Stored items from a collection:
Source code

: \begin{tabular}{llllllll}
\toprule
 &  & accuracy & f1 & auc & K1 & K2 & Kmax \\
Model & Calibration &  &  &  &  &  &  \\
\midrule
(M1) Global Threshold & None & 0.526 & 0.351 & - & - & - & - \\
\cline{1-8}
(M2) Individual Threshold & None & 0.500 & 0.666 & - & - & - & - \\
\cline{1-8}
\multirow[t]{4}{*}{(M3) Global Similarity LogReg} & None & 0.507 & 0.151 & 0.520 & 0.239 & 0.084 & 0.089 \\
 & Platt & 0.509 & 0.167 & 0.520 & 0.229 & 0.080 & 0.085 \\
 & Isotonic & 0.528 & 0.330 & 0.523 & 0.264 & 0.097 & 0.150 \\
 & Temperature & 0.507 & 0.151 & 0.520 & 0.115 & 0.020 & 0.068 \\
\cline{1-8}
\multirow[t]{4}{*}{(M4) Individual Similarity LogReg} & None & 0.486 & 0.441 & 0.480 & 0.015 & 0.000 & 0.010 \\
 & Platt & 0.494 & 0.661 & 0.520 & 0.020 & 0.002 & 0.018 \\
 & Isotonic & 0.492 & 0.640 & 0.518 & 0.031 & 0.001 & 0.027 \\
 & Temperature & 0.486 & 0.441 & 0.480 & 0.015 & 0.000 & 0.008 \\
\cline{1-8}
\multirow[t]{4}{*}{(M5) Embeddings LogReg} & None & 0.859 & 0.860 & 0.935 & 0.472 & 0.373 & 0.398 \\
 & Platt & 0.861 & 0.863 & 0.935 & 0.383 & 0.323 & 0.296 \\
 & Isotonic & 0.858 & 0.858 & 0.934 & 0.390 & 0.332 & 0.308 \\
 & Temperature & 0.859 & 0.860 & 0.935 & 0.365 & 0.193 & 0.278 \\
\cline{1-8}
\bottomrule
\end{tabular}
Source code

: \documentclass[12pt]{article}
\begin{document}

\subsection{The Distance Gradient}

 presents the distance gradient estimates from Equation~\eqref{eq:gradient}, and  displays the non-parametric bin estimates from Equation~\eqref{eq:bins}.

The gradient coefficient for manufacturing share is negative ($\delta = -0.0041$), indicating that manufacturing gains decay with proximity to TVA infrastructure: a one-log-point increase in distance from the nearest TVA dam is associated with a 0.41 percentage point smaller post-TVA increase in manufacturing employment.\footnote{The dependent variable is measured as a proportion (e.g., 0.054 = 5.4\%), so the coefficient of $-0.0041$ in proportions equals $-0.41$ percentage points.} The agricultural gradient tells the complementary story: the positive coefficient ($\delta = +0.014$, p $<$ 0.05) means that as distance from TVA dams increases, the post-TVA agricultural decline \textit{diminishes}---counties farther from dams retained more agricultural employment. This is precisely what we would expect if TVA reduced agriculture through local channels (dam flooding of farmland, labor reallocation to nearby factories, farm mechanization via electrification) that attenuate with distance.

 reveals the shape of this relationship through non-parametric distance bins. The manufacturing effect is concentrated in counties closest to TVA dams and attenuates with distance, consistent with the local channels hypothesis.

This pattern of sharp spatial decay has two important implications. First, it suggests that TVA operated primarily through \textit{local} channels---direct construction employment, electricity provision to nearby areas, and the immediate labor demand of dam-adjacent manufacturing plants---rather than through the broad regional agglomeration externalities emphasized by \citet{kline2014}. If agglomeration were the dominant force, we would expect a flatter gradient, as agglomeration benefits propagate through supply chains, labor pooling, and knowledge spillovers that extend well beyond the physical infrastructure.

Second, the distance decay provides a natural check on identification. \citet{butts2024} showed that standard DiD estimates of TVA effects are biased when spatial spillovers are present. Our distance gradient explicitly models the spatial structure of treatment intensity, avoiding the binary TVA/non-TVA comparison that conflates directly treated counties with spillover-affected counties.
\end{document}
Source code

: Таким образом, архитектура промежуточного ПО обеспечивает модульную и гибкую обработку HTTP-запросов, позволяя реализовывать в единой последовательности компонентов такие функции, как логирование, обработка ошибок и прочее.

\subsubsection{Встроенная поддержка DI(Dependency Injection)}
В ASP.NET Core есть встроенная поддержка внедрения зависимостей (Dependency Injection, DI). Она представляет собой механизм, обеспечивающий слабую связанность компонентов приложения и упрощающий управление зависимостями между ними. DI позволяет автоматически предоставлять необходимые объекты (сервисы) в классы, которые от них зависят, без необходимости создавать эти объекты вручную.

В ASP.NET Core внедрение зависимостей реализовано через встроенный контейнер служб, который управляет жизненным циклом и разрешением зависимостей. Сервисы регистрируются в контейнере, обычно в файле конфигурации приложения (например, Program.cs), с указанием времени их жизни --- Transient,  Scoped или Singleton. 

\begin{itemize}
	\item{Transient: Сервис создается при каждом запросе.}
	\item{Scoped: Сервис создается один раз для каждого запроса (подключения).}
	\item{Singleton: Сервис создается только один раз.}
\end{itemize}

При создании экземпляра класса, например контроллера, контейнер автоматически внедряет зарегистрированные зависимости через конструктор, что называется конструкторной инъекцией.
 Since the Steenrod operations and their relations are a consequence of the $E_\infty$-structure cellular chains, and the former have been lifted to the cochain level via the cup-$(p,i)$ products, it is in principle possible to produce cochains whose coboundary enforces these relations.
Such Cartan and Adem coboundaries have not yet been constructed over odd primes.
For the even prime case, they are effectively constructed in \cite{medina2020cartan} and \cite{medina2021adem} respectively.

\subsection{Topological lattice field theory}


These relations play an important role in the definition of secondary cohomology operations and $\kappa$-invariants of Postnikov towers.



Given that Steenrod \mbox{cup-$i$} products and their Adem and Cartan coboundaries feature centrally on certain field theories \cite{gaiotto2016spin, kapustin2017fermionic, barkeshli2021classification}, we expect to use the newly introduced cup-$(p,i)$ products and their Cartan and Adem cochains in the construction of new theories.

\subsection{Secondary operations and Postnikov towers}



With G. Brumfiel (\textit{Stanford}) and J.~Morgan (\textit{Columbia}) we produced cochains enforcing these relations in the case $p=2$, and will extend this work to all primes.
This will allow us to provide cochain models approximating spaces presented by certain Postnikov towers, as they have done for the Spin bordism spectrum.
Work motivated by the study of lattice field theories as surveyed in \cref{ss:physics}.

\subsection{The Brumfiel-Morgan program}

— ASSIGNMENT —
Every line above from the line with "0.323 & 0.296 \\" to the line with "reveals the shape" is wanted, ends included; write them out exactly and add no other line.

— RESPONSE AREA —
 & Platt & 0.861 & 0.863 & 0.935 & 0.383 & 0.323 & 0.296 \\
 & Isotonic & 0.858 & 0.858 & 0.934 & 0.390 & 0.332 & 0.308 \\
 & Temperature & 0.859 & 0.860 & 0.935 & 0.365 & 0.193 & 0.278 \\
\cline{1-8}
\bottomrule
\end{tabular}
Source code

: \documentclass[12pt]{article}
\begin{document}

\subsection{The Distance Gradient}

 presents the distance gradient estimates from Equation~\eqref{eq:gradient}, and  displays the non-parametric bin estimates from Equation~\eqref{eq:bins}.

The gradient coefficient for manufacturing share is negative ($\delta = -0.0041$), indicating that manufacturing gains decay with proximity to TVA infrastructure: a one-log-point increase in distance from the nearest TVA dam is associated with a 0.41 percentage point smaller post-TVA increase in manufacturing employment.\footnote{The dependent variable is measured as a proportion (e.g., 0.054 = 5.4\%), so the coefficient of $-0.0041$ in proportions equals $-0.41$ percentage points.} The agricultural gradient tells the complementary story: the positive coefficient ($\delta = +0.014$, p $<$ 0.05) means that as distance from TVA dams increases, the post-TVA agricultural decline \textit{diminishes}---counties farther from dams retained more agricultural employment. This is precisely what we would expect if TVA reduced agriculture through local channels (dam flooding of farmland, labor reallocation to nearby factories, farm mechanization via electrification) that attenuate with distance.

 reveals the shape of this relationship through non-parametric distance bins. The manufacturing effect is concentrated in counties closest to TVA dams and attenuates with distance, consistent with the local channels hypothesis.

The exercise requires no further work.